> [Assignment]:
Except for the images, repeat the entries below word for word.

> [Exercise data]:
-*-*-
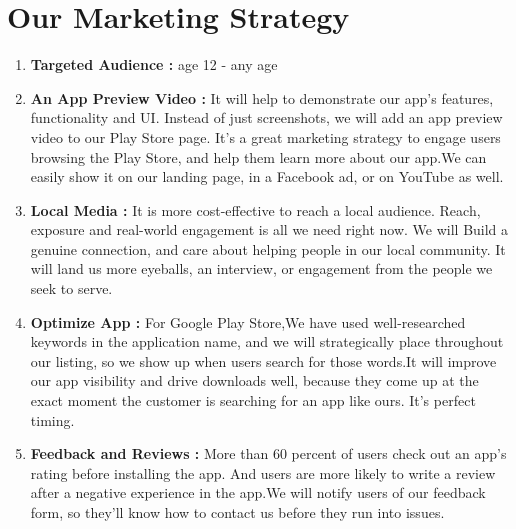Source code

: \section{Our Marketing Strategy}
\begin{enumerate}
    \item \textbf{Targeted Audience :}  age 12 - any age
    \item \textbf{An App Preview Video : }  It will help to demonstrate our app’s features, functionality and UI. Instead of just screenshots, we
    will add an app preview video to our Play Store page. It’s a great marketing strategy to engage users browsing the Play Store, and help them learn more about our app.We can easily show it on our landing page, in a Facebook ad, or on YouTube as well.
    \item \textbf{Local Media : } It is more cost-effective to reach a local audience. Reach, exposure and real-world engagement is all we need right now. We will Build a genuine connection, and care about helping people in our local community. It will land us more eyeballs, an interview, or engagement from the people we seek to serve.
    \item \textbf{Optimize App  : } For Google Play Store,We have used well-researched keywords in the application name, and we will strategically place throughout our listing, so we show up when users search for those words.It will improve our app visibility and drive downloads well, because they come up at the exact moment the customer is searching for an app like ours. It’s perfect timing.
     \item \textbf{Feedback and Reviews : } More than 60 percent of users check out an app’s rating before installing the app. And users are more likely to write a review after a negative experience in the app.We will notify users of our feedback form, so they’ll know how to contact us before they run into issues.
\end{enumerate}

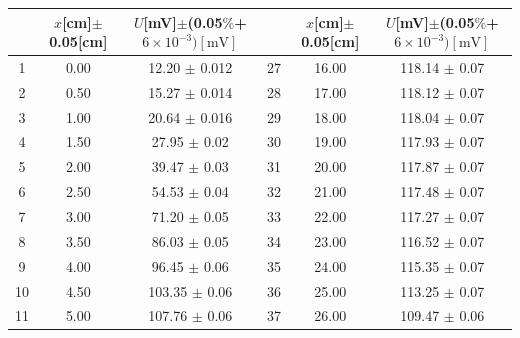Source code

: \documentclass[a4paper]{article}
\begin{document}
\begin{table}[htbp]
	\centering
	\begin{tabular}{ccc||ccc}
		\hline
		   & $x$[cm]$\pm$0.05[cm] & $U$[mV]$\pm$(0.05$\%$+$6 \times 10^{-3})[\text{mV}]$ &    & $x$[cm]$\pm$0.05[cm] & $U$[mV]$\pm$(0.05$\%$+$6 \times 10^{-3})[\text{mV}]$ \\
		\hline
		1  & 0.00                 & 12.20 $\pm$ 0.012                                    & 27 & 16.00                & 118.14 $\pm$ 0.07                                    \\
		2  & 0.50                 & 15.27 $\pm$ 0.014                                    & 28 & 17.00                & 118.12 $\pm$ 0.07                                    \\
		3  & 1.00                 & 20.64 $\pm$ 0.016                                    & 29 & 18.00                & 118.04 $\pm$ 0.07                                    \\
		4  & 1.50                 & 27.95 $\pm$ 0.02                                     & 30 & 19.00                & 117.93 $\pm$ 0.07                                    \\
		5  & 2.00                 & 39.47 $\pm$ 0.03                                     & 31 & 20.00                & 117.87 $\pm$ 0.07                                    \\
		6  & 2.50                 & 54.53 $\pm$ 0.04                                     & 32 & 21.00                & 117.48 $\pm$ 0.07                                    \\
		7  & 3.00                 & 71.20 $\pm$ 0.05                                     & 33 & 22.00                & 117.27 $\pm$ 0.07                                    \\
		8  & 3.50                 & 86.03 $\pm$ 0.05                                     & 34 & 23.00                & 116.52 $\pm$ 0.07                                    \\
		9  & 4.00                 & 96.45 $\pm$ 0.06                                     & 35 & 24.00                & 115.35 $\pm$ 0.07                                    \\
		10 & 4.50                 & 103.35 $\pm$ 0.06                                    & 36 & 25.00                & 113.25 $\pm$ 0.07                                    \\
		11 & 5.00                 & 107.76 $\pm$ 0.06                                    & 37 & 26.00                & 109.47 $\pm$ 0.06                                    \\

\end{tabular}
\end{table}
\end{document}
-*-*-
> [Output]:
Source code

: \section{Our Marketing Strategy}
\begin{enumerate}
    \item \textbf{Targeted Audience :}  age 12 - any age
    \item \textbf{An App Preview Video : }  It will help to demonstrate our app’s features, functionality and UI. Instead of just screenshots, we
    will add an app preview video to our Play Store page. It’s a great marketing strategy to engage users browsing the Play Store, and help them learn more about our app.We can easily show it on our landing page, in a Facebook ad, or on YouTube as well.
    \item \textbf{Local Media : } It is more cost-effective to reach a local audience. Reach, exposure and real-world engagement is all we need right now. We will Build a genuine connection, and care about helping people in our local community. It will land us more eyeballs, an interview, or engagement from the people we seek to serve.
    \item \textbf{Optimize App  : } For Google Play Store,We have used well-researched keywords in the application name, and we will strategically place throughout our listing, so we show up when users search for those words.It will improve our app visibility and drive downloads well, because they come up at the exact moment the customer is searching for an app like ours. It’s perfect timing.
     \item \textbf{Feedback and Reviews : } More than 60 percent of users check out an app’s rating before installing the app. And users are more likely to write a review after a negative experience in the app.We will notify users of our feedback form, so they’ll know how to contact us before they run into issues.
\end{enumerate}

Source code

: \documentclass[a4paper]{article}
\begin{document}
\begin{table}[htbp]
	\centering
	\begin{tabular}{ccc||ccc}
		\hline
		   & $x$[cm]$\pm$0.05[cm] & $U$[mV]$\pm$(0.05$\%$+$6 \times 10^{-3})[\text{mV}]$ &    & $x$[cm]$\pm$0.05[cm] & $U$[mV]$\pm$(0.05$\%$+$6 \times 10^{-3})[\text{mV}]$ \\
		\hline
		1  & 0.00                 & 12.20 $\pm$ 0.012                                    & 27 & 16.00                & 118.14 $\pm$ 0.07                                    \\
		2  & 0.50                 & 15.27 $\pm$ 0.014                                    & 28 & 17.00                & 118.12 $\pm$ 0.07                                    \\
		3  & 1.00                 & 20.64 $\pm$ 0.016                                    & 29 & 18.00                & 118.04 $\pm$ 0.07                                    \\
		4  & 1.50                 & 27.95 $\pm$ 0.02                                     & 30 & 19.00                & 117.93 $\pm$ 0.07                                    \\
		5  & 2.00                 & 39.47 $\pm$ 0.03                                     & 31 & 20.00                & 117.87 $\pm$ 0.07                                    \\
		6  & 2.50                 & 54.53 $\pm$ 0.04                                     & 32 & 21.00                & 117.48 $\pm$ 0.07                                    \\
		7  & 3.00                 & 71.20 $\pm$ 0.05                                     & 33 & 22.00                & 117.27 $\pm$ 0.07                                    \\
		8  & 3.50                 & 86.03 $\pm$ 0.05                                     & 34 & 23.00                & 116.52 $\pm$ 0.07                                    \\
		9  & 4.00                 & 96.45 $\pm$ 0.06                                     & 35 & 24.00                & 115.35 $\pm$ 0.07                                    \\
		10 & 4.50                 & 103.35 $\pm$ 0.06                                    & 36 & 25.00                & 113.25 $\pm$ 0.07                                    \\
		11 & 5.00                 & 107.76 $\pm$ 0.06                                    & 37 & 26.00                & 109.47 $\pm$ 0.06                                    \\

\end{tabular}
\end{table}
\end{document}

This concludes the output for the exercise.